[Excerpts from a dataset]
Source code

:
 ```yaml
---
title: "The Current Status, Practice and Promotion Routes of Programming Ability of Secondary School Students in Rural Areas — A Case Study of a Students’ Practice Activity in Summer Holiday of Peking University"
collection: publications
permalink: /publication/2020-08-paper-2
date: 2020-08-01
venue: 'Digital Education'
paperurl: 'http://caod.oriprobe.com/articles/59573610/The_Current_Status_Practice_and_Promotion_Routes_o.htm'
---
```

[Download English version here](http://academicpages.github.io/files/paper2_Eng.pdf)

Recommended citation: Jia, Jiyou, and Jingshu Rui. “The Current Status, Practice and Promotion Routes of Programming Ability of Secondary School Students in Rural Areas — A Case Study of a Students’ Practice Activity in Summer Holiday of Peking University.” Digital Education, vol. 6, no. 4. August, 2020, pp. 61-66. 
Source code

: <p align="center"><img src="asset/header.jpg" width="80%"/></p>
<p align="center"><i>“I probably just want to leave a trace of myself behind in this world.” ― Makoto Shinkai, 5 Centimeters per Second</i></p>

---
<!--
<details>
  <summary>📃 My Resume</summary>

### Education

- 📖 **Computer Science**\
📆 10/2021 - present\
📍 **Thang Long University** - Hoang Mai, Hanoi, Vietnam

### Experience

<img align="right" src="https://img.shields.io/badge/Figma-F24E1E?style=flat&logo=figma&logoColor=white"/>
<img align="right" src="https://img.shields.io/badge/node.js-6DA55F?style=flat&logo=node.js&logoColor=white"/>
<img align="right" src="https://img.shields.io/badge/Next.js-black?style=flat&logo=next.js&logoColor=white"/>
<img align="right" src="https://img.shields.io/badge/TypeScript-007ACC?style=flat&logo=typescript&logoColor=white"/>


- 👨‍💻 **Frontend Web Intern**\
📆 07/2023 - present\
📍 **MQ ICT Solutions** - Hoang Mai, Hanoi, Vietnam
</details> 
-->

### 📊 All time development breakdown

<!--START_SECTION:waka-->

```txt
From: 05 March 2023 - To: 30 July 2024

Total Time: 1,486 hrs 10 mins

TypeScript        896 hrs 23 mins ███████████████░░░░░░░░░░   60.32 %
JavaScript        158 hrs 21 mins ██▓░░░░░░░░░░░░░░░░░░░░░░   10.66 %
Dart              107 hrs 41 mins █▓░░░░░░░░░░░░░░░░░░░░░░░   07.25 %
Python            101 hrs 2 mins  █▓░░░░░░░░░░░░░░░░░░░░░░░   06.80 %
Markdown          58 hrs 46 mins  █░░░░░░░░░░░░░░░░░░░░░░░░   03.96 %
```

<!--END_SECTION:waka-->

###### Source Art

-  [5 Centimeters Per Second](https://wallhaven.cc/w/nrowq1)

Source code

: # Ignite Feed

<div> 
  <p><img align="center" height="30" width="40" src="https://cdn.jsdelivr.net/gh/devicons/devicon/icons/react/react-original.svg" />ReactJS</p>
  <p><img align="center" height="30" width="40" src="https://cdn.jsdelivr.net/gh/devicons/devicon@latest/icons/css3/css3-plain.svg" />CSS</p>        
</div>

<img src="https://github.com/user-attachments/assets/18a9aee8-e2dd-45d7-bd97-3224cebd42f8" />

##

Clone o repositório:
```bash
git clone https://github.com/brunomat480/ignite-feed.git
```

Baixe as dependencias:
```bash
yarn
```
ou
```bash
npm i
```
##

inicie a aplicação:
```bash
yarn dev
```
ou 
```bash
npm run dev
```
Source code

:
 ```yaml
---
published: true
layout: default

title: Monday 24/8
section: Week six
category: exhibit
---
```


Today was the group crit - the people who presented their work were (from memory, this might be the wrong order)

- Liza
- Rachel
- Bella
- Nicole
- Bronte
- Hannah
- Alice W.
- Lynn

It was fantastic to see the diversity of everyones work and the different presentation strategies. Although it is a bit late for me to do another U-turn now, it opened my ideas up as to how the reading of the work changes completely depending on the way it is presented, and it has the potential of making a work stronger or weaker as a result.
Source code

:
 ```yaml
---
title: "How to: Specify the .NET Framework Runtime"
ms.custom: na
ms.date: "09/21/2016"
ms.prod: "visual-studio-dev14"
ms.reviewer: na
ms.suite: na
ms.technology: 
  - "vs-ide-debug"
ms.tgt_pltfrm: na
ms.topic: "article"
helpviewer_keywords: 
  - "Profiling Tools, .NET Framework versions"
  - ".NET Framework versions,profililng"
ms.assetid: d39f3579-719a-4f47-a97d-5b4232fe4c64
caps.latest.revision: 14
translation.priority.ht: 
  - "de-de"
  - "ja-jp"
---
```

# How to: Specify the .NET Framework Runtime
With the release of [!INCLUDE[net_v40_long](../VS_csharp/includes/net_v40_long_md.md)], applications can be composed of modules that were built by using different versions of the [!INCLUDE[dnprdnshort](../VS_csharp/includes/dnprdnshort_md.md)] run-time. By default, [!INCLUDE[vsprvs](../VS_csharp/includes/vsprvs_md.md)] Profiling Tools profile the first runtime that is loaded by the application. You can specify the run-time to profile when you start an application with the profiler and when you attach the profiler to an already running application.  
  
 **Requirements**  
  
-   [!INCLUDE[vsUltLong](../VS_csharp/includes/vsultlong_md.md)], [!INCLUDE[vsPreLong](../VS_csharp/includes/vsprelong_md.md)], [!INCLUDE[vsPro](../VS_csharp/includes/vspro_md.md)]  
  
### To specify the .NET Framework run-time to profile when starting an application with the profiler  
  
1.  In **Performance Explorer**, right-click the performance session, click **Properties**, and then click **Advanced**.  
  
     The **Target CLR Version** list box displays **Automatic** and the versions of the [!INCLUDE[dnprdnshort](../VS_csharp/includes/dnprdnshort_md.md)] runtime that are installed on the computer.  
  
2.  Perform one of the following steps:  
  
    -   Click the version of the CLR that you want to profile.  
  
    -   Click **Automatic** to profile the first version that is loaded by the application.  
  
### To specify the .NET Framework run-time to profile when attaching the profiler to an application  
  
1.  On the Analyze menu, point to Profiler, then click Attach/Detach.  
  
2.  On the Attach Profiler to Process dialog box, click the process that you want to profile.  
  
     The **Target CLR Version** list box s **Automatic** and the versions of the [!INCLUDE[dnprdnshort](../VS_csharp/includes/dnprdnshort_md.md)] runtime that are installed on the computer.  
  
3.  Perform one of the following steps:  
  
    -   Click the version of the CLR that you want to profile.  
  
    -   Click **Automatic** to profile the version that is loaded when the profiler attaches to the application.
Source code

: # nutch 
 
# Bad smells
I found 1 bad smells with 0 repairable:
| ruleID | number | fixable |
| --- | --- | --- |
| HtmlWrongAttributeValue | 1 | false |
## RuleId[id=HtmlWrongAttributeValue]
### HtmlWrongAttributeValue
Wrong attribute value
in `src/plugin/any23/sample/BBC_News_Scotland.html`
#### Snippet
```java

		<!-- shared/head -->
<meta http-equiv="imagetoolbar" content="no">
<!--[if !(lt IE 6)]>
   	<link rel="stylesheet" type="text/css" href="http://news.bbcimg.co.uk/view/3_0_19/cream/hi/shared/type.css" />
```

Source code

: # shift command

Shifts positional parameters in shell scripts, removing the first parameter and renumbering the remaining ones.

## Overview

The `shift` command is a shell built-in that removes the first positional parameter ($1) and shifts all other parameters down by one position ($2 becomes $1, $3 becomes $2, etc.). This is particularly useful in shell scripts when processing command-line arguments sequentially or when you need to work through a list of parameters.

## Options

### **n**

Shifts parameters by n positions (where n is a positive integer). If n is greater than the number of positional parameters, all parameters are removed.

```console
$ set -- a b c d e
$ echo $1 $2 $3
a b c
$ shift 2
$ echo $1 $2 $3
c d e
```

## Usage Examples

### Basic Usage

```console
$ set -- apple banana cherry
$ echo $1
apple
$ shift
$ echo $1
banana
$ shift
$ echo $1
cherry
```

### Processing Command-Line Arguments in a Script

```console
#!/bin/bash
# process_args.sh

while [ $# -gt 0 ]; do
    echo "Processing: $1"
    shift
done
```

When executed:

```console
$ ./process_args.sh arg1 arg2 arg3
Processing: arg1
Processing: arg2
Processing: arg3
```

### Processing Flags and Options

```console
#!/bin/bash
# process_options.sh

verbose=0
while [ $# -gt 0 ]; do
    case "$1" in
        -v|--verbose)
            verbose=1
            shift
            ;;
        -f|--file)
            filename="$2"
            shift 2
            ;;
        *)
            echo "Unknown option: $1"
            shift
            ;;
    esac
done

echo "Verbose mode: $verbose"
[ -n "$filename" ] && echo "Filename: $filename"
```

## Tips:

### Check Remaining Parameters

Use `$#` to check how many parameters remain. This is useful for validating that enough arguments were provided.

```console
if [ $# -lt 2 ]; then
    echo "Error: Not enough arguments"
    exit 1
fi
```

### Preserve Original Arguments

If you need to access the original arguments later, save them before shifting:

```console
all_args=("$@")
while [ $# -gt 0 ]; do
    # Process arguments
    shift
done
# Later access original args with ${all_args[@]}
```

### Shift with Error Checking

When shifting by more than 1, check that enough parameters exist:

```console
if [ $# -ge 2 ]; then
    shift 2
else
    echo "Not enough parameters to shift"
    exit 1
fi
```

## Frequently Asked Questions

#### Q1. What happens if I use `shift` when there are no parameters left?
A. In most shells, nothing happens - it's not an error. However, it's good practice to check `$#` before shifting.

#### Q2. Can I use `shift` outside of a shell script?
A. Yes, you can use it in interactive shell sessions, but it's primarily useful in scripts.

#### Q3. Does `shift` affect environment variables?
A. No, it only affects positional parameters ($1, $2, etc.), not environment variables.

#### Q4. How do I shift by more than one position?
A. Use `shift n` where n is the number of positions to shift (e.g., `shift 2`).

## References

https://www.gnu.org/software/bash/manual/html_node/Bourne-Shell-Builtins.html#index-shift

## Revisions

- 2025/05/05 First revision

▸ Problem requirements: Look through the records and copy every line that has the word "github".

▸ Output for this exercise:
[Download English version here](http://academicpages.github.io/files/paper2_Eng.pdf)
<img src="https://github.com/user-attachments/assets/18a9aee8-e2dd-45d7-bd97-3224cebd42f8" />
git clone https://github.com/brunomat480/ignite-feed.git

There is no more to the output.